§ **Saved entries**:
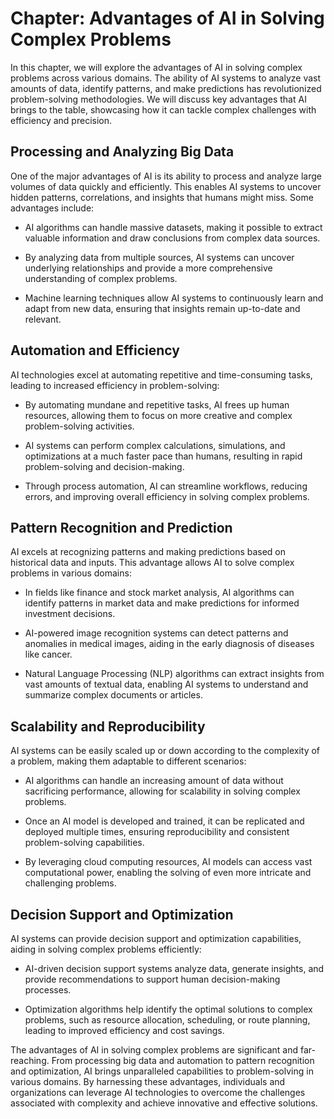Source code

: Chapter: Advantages of AI in Solving Complex Problems
=====================================================

In this chapter, we will explore the advantages of AI in solving complex problems across various domains. The ability of AI systems to analyze vast amounts of data, identify patterns, and make predictions has revolutionized problem-solving methodologies. We will discuss key advantages that AI brings to the table, showcasing how it can tackle complex challenges with efficiency and precision.

Processing and Analyzing Big Data
---------------------------------

One of the major advantages of AI is its ability to process and analyze large volumes of data quickly and efficiently. This enables AI systems to uncover hidden patterns, correlations, and insights that humans might miss. Some advantages include:

* AI algorithms can handle massive datasets, making it possible to extract valuable information and draw conclusions from complex data sources.

* By analyzing data from multiple sources, AI systems can uncover underlying relationships and provide a more comprehensive understanding of complex problems.

* Machine learning techniques allow AI systems to continuously learn and adapt from new data, ensuring that insights remain up-to-date and relevant.

Automation and Efficiency
-------------------------

AI technologies excel at automating repetitive and time-consuming tasks, leading to increased efficiency in problem-solving:

* By automating mundane and repetitive tasks, AI frees up human resources, allowing them to focus on more creative and complex problem-solving activities.

* AI systems can perform complex calculations, simulations, and optimizations at a much faster pace than humans, resulting in rapid problem-solving and decision-making.

* Through process automation, AI can streamline workflows, reducing errors, and improving overall efficiency in solving complex problems.

Pattern Recognition and Prediction
----------------------------------

AI excels at recognizing patterns and making predictions based on historical data and inputs. This advantage allows AI to solve complex problems in various domains:

* In fields like finance and stock market analysis, AI algorithms can identify patterns in market data and make predictions for informed investment decisions.

* AI-powered image recognition systems can detect patterns and anomalies in medical images, aiding in the early diagnosis of diseases like cancer.

* Natural Language Processing (NLP) algorithms can extract insights from vast amounts of textual data, enabling AI systems to understand and summarize complex documents or articles.

Scalability and Reproducibility
-------------------------------

AI systems can be easily scaled up or down according to the complexity of a problem, making them adaptable to different scenarios:

* AI algorithms can handle an increasing amount of data without sacrificing performance, allowing for scalability in solving complex problems.

* Once an AI model is developed and trained, it can be replicated and deployed multiple times, ensuring reproducibility and consistent problem-solving capabilities.

* By leveraging cloud computing resources, AI models can access vast computational power, enabling the solving of even more intricate and challenging problems.

Decision Support and Optimization
---------------------------------

AI systems can provide decision support and optimization capabilities, aiding in solving complex problems efficiently:

* AI-driven decision support systems analyze data, generate insights, and provide recommendations to support human decision-making processes.

* Optimization algorithms help identify the optimal solutions to complex problems, such as resource allocation, scheduling, or route planning, leading to improved efficiency and cost savings.

The advantages of AI in solving complex problems are significant and far-reaching. From processing big data and automation to pattern recognition and optimization, AI brings unparalleled capabilities to problem-solving in various domains. By harnessing these advantages, individuals and organizations can leverage AI technologies to overcome the challenges associated with complexity and achieve innovative and effective solutions.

§ **WORK REQUIRED**: Look above for every line with the word "repetitive" and copy it.

§ **YOUR RESPONSE**:
AI technologies excel at automating repetitive and time-consuming tasks, leading to increased efficiency in problem-solving:
* By automating mundane and repetitive tasks, AI frees up human resources, allowing them to focus on more creative and complex problem-solving activities.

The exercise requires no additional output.